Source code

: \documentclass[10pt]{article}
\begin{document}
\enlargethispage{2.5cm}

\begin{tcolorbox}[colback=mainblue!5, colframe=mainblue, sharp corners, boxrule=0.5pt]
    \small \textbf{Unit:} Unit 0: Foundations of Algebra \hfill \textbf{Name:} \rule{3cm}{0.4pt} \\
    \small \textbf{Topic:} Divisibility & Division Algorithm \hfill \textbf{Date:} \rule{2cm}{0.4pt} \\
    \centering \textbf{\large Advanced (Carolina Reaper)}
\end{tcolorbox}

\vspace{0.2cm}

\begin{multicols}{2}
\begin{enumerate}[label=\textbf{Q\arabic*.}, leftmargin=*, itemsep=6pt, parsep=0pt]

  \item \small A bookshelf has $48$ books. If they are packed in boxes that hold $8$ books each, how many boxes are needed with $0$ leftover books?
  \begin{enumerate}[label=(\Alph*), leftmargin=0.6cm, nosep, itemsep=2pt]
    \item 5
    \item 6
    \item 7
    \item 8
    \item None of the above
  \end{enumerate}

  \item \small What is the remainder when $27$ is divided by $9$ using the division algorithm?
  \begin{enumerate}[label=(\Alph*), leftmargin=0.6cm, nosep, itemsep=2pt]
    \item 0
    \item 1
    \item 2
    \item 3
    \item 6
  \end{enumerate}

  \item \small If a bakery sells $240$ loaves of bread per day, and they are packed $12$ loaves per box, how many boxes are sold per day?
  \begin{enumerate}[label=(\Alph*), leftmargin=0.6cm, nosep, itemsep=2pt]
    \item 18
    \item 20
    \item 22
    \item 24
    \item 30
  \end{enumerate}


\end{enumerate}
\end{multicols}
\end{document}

──────────────────────────────

> Problem details
Without altering a single word, reproduce the entries above.

> Task output
Source code

: \documentclass[10pt]{article}
\begin{document}
\enlargethispage{2.5cm}

\begin{tcolorbox}[colback=mainblue!5, colframe=mainblue, sharp corners, boxrule=0.5pt]
    \small \textbf{Unit:} Unit 0: Foundations of Algebra \hfill \textbf{Name:} \rule{3cm}{0.4pt} \\
    \small \textbf{Topic:} Divisibility & Division Algorithm \hfill \textbf{Date:} \rule{2cm}{0.4pt} \\
    \centering \textbf{\large Advanced (Carolina Reaper)}
\end{tcolorbox}

\vspace{0.2cm}

\begin{multicols}{2}
\begin{enumerate}[label=\textbf{Q\arabic*.}, leftmargin=*, itemsep=6pt, parsep=0pt]

  \item \small A bookshelf has $48$ books. If they are packed in boxes that hold $8$ books each, how many boxes are needed with $0$ leftover books?
  \begin{enumerate}[label=(\Alph*), leftmargin=0.6cm, nosep, itemsep=2pt]
    \item 5
    \item 6
    \item 7
    \item 8
    \item None of the above
  \end{enumerate}

  \item \small What is the remainder when $27$ is divided by $9$ using the division algorithm?
  \begin{enumerate}[label=(\Alph*), leftmargin=0.6cm, nosep, itemsep=2pt]
    \item 0
    \item 1
    \item 2
    \item 3
    \item 6
  \end{enumerate}

  \item \small If a bakery sells $240$ loaves of bread per day, and they are packed $12$ loaves per box, how many boxes are sold per day?
  \begin{enumerate}[label=(\Alph*), leftmargin=0.6cm, nosep, itemsep=2pt]
    \item 18
    \item 20
    \item 22
    \item 24
    \item 30
  \end{enumerate}


\end{enumerate}
\end{multicols}
\end{document}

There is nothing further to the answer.